The sound of howling jet engines will echo across the Hawke's Bay skyscape this weekend as the annual Warbirds over Awatoto event takes to the air.
As will the familiar propeller sounds from aircraft of earlier military ages when they roll down the runway off Waitangi Rd.
"We have had 40 pre-registration of flyers as of Monday and I would imagine we will be up to around 55 by the weekend," Harvey Stiver, the secretary of the host club Model Flyers Hawke's Bay, said.
That would likely equate to a large number of aircraft as many pilots flew more than one.
More than 60 aircraft from all eras had already been lined up as of yesterday.
"So we are looking at a good turnout because this is one of the premium shows in the country," Mr Stiver said, adding that as well as a good number of local flyers there were "pilots" arriving from all over the North Island.
Among them will be Wellington jet enthusiast Paul Buckrell who has been to several past Warbirds events which have been staged since the late 1990s. Mr Buckrell specialises in the building of jets - big jets like the latest addition to his squadron, an F15 Eagle painted in the 50th anniversary colours of the post-war Japanese Air Force.
The jet, which weighs about 30kg and has two 60lb thrust Jet Cat turbine engines, is one of the first to have to comply with new Civil Aviation Authority rules due to its weight and power.
"It needs to be certified and is one of the first under the new rules," Mr Stiver said.
As Mr Buckrell was still building up his hours the jet will be flown over the weekend by Mr Stiver's son Andrew, who is an instructor and certified examiner.
He had effectively picked up the task of getting it certified and Mr Buckrell would "co-pilot" it alongside him on the ground.
Andrew Stiver has flown the F15 on a couple of previous occasions.
"It has everything on it that the full size aircraft has," Mr Stiver said.

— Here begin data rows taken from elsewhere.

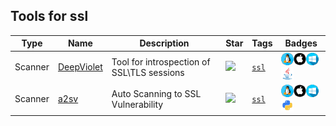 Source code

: 
## Tools for ssl

| Type | Name | Description | Star | Tags | Badges |
| --- | --- | --- | --- | --- | --- |
|Scanner|[DeepViolet](https://github.com/spoofzu/DeepViolet)|Tool for introspection of SSL\TLS sessions|![](https://img.shields.io/github/stars/spoofzu/DeepViolet?label=%20)|[`ssl`](/categorize/tags/ssl.md)|![linux](./images/linux.png)![macos](./images/apple.png)![windows](./images/windows.png)[![Java](./images/java.png)](/categorize/langs/Java.md)|
|Scanner|[a2sv](https://github.com/hahwul/a2sv)|Auto Scanning to SSL Vulnerability |![](https://img.shields.io/github/stars/hahwul/a2sv?label=%20)|[`ssl`](/categorize/tags/ssl.md)|![linux](./images/linux.png)![macos](./images/apple.png)![windows](./images/windows.png)[![Python](./images/python.png)](/categorize/langs/Python.md)|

"Ailerons, elevators, rudders, two turbine speed controls, working undercarriage, wheel brakes and flaps to assist slow-down at landing."
There is also a control to release the pilot's cockpit hood upon landing.
Mr Buckrell bought the kit last July and had been building and refining it since.
It will be one of several jets which will appear at the Saturday and Sunday displays.
"There will be quite a lot of good jet aircraft here this year," Mr Stiver said, adding that among them would be a Vampire and a Venom.
There will also be WWI and WWII aircraft, along with military aircraft which flew between the wars, as well as several early New Zealand military planes like Chipmunks, Ansons and Tiger Moths.
Top aerobatics flyer Frazer Briggs from Hamilton will also put on show - flying his aircraft to choreographed music.
The displays will take place between 10am and 4pm on both days with parking available along with food and refreshments on site with visitors able to make a small donation to the club upon entry.